Of the lines listed below, return exactly those that run from the line containing "m5dn\.large † |" through the line containing "m5dn\.xlarge † |", both included.
____ RAW DATA
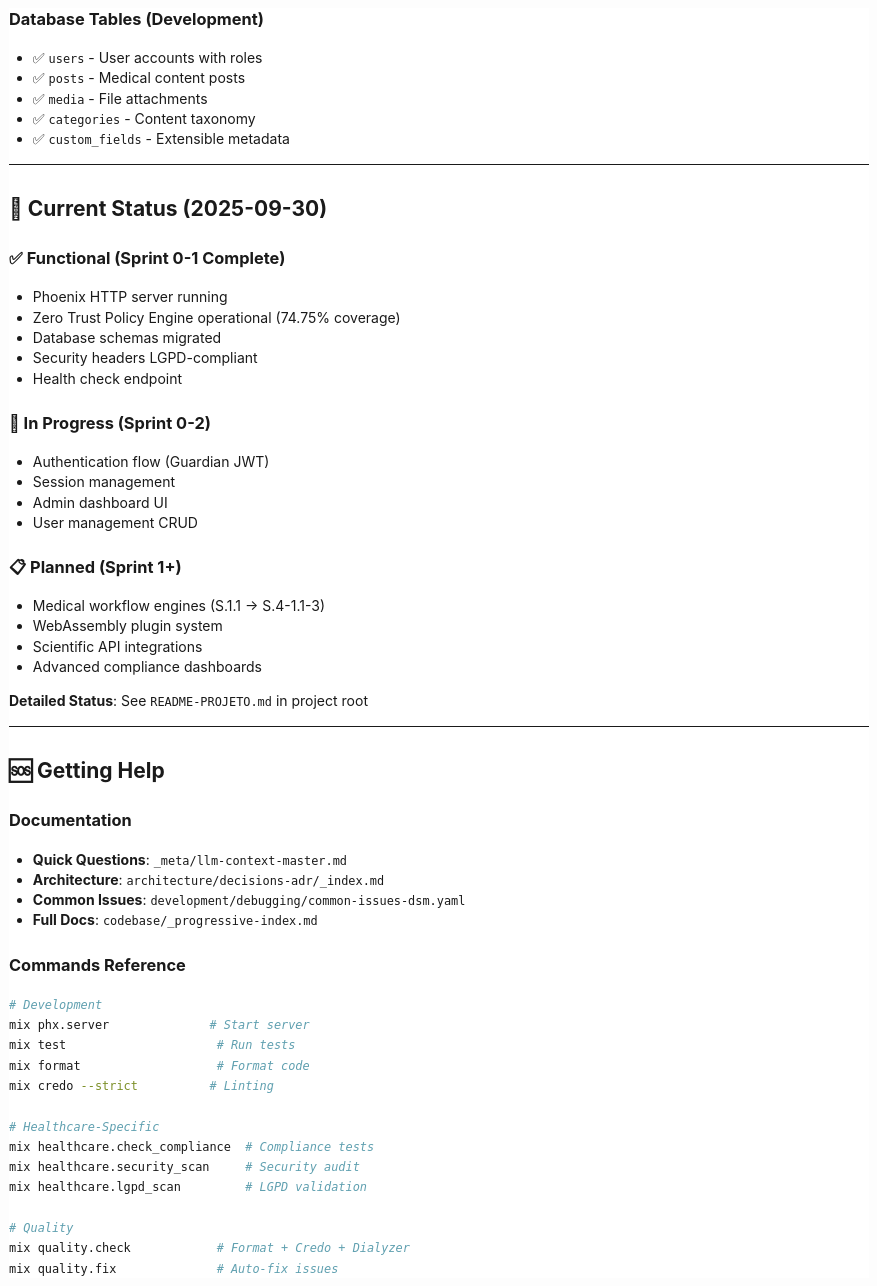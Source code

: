 ### Database Tables (Development)

- ✅ `users` - User accounts with roles
- ✅ `posts` - Medical content posts
- ✅ `media` - File attachments
- ✅ `categories` - Content taxonomy
- ✅ `custom_fields` - Extensible metadata

---

## 🎯 Current Status (2025-09-30)

### ✅ Functional (Sprint 0-1 Complete)

- Phoenix HTTP server running
- Zero Trust Policy Engine operational (74.75% coverage)
- Database schemas migrated
- Security headers LGPD-compliant
- Health check endpoint

### 🔄 In Progress (Sprint 0-2)

- Authentication flow (Guardian JWT)
- Session management
- Admin dashboard UI
- User management CRUD

### 📋 Planned (Sprint 1+)

- Medical workflow engines (S.1.1 → S.4-1.1-3)
- WebAssembly plugin system
- Scientific API integrations
- Advanced compliance dashboards

**Detailed Status**: See `README-PROJETO.md` in project root

---

## 🆘 Getting Help

### Documentation

- **Quick Questions**: `_meta/llm-context-master.md`
- **Architecture**: `architecture/decisions-adr/_index.md`
- **Common Issues**: `development/debugging/common-issues-dsm.yaml`
- **Full Docs**: `codebase/_progressive-index.md`

### Commands Reference

```bash
# Development
mix phx.server              # Start server
mix test                     # Run tests
mix format                   # Format code
mix credo --strict          # Linting

# Healthcare-Specific
mix healthcare.check_compliance  # Compliance tests
mix healthcare.security_scan     # Security audit
mix healthcare.lgpd_scan         # LGPD validation

# Quality
mix quality.check            # Format + Credo + Dialyzer
mix quality.fix              # Auto-fix issues
```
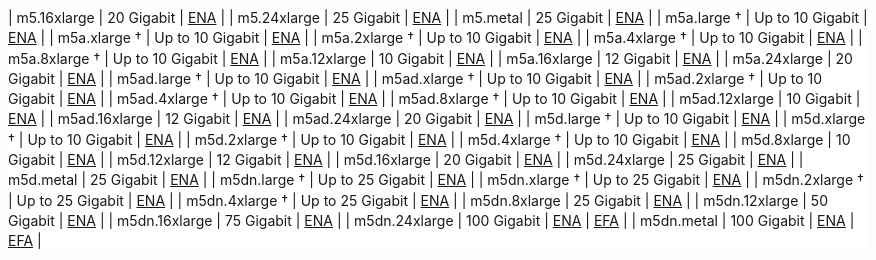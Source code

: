 | m5\.16xlarge | 20 Gigabit | [ENA](https://docs.aws.amazon.com/AWSEC2/latest/UserGuide/enhanced-networking.html) | 
| m5\.24xlarge | 25 Gigabit | [ENA](https://docs.aws.amazon.com/AWSEC2/latest/UserGuide/enhanced-networking.html) | 
| m5\.metal | 25 Gigabit | [ENA](https://docs.aws.amazon.com/AWSEC2/latest/UserGuide/enhanced-networking.html) | 
| m5a\.large † | Up to 10 Gigabit | [ENA](https://docs.aws.amazon.com/AWSEC2/latest/UserGuide/enhanced-networking.html) | 
| m5a\.xlarge † | Up to 10 Gigabit | [ENA](https://docs.aws.amazon.com/AWSEC2/latest/UserGuide/enhanced-networking.html) | 
| m5a\.2xlarge † | Up to 10 Gigabit | [ENA](https://docs.aws.amazon.com/AWSEC2/latest/UserGuide/enhanced-networking.html) | 
| m5a\.4xlarge † | Up to 10 Gigabit | [ENA](https://docs.aws.amazon.com/AWSEC2/latest/UserGuide/enhanced-networking.html) | 
| m5a\.8xlarge † | Up to 10 Gigabit | [ENA](https://docs.aws.amazon.com/AWSEC2/latest/UserGuide/enhanced-networking.html) | 
| m5a\.12xlarge | 10 Gigabit | [ENA](https://docs.aws.amazon.com/AWSEC2/latest/UserGuide/enhanced-networking.html) | 
| m5a\.16xlarge | 12 Gigabit | [ENA](https://docs.aws.amazon.com/AWSEC2/latest/UserGuide/enhanced-networking.html) | 
| m5a\.24xlarge | 20 Gigabit | [ENA](https://docs.aws.amazon.com/AWSEC2/latest/UserGuide/enhanced-networking.html) | 
| m5ad\.large † | Up to 10 Gigabit | [ENA](https://docs.aws.amazon.com/AWSEC2/latest/UserGuide/enhanced-networking.html) | 
| m5ad\.xlarge † | Up to 10 Gigabit | [ENA](https://docs.aws.amazon.com/AWSEC2/latest/UserGuide/enhanced-networking.html) | 
| m5ad\.2xlarge † | Up to 10 Gigabit | [ENA](https://docs.aws.amazon.com/AWSEC2/latest/UserGuide/enhanced-networking.html) | 
| m5ad\.4xlarge † | Up to 10 Gigabit | [ENA](https://docs.aws.amazon.com/AWSEC2/latest/UserGuide/enhanced-networking.html) | 
| m5ad\.8xlarge † | Up to 10 Gigabit | [ENA](https://docs.aws.amazon.com/AWSEC2/latest/UserGuide/enhanced-networking.html) | 
| m5ad\.12xlarge | 10 Gigabit | [ENA](https://docs.aws.amazon.com/AWSEC2/latest/UserGuide/enhanced-networking.html) | 
| m5ad\.16xlarge | 12 Gigabit | [ENA](https://docs.aws.amazon.com/AWSEC2/latest/UserGuide/enhanced-networking.html) | 
| m5ad\.24xlarge | 20 Gigabit | [ENA](https://docs.aws.amazon.com/AWSEC2/latest/UserGuide/enhanced-networking.html) | 
| m5d\.large † | Up to 10 Gigabit | [ENA](https://docs.aws.amazon.com/AWSEC2/latest/UserGuide/enhanced-networking.html) | 
| m5d\.xlarge † | Up to 10 Gigabit | [ENA](https://docs.aws.amazon.com/AWSEC2/latest/UserGuide/enhanced-networking.html) | 
| m5d\.2xlarge † | Up to 10 Gigabit | [ENA](https://docs.aws.amazon.com/AWSEC2/latest/UserGuide/enhanced-networking.html) | 
| m5d\.4xlarge † | Up to 10 Gigabit | [ENA](https://docs.aws.amazon.com/AWSEC2/latest/UserGuide/enhanced-networking.html) | 
| m5d\.8xlarge | 10 Gigabit | [ENA](https://docs.aws.amazon.com/AWSEC2/latest/UserGuide/enhanced-networking.html) | 
| m5d\.12xlarge | 12 Gigabit | [ENA](https://docs.aws.amazon.com/AWSEC2/latest/UserGuide/enhanced-networking.html) | 
| m5d\.16xlarge | 20 Gigabit | [ENA](https://docs.aws.amazon.com/AWSEC2/latest/UserGuide/enhanced-networking.html) | 
| m5d\.24xlarge | 25 Gigabit | [ENA](https://docs.aws.amazon.com/AWSEC2/latest/UserGuide/enhanced-networking.html) | 
| m5d\.metal | 25 Gigabit | [ENA](https://docs.aws.amazon.com/AWSEC2/latest/UserGuide/enhanced-networking.html) | 
| m5dn\.large † | Up to 25 Gigabit | [ENA](https://docs.aws.amazon.com/AWSEC2/latest/UserGuide/enhanced-networking.html) | 
| m5dn\.xlarge † | Up to 25 Gigabit | [ENA](https://docs.aws.amazon.com/AWSEC2/latest/UserGuide/enhanced-networking.html) | 
| m5dn\.2xlarge † | Up to 25 Gigabit | [ENA](https://docs.aws.amazon.com/AWSEC2/latest/UserGuide/enhanced-networking.html) | 
| m5dn\.4xlarge † | Up to 25 Gigabit | [ENA](https://docs.aws.amazon.com/AWSEC2/latest/UserGuide/enhanced-networking.html) | 
| m5dn\.8xlarge | 25 Gigabit | [ENA](https://docs.aws.amazon.com/AWSEC2/latest/UserGuide/enhanced-networking.html) | 
| m5dn\.12xlarge | 50 Gigabit | [ENA](https://docs.aws.amazon.com/AWSEC2/latest/UserGuide/enhanced-networking.html) | 
| m5dn\.16xlarge | 75 Gigabit | [ENA](https://docs.aws.amazon.com/AWSEC2/latest/UserGuide/enhanced-networking.html) | 
| m5dn\.24xlarge | 100 Gigabit | [ENA](https://docs.aws.amazon.com/AWSEC2/latest/UserGuide/enhanced-networking.html) \| [EFA](https://docs.aws.amazon.com/AWSEC2/latest/UserGuide/efa.html) | 
| m5dn\.metal | 100 Gigabit | [ENA](https://docs.aws.amazon.com/AWSEC2/latest/UserGuide/enhanced-networking.html) \| [EFA](https://docs.aws.amazon.com/AWSEC2/latest/UserGuide/efa.html) |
________
▸ TASK SOLUTION
| m5dn\.large † | Up to 25 Gigabit | [ENA](https://docs.aws.amazon.com/AWSEC2/latest/UserGuide/enhanced-networking.html) | 
| m5dn\.xlarge † | Up to 25 Gigabit | [ENA](https://docs.aws.amazon.com/AWSEC2/latest/UserGuide/enhanced-networking.html) | 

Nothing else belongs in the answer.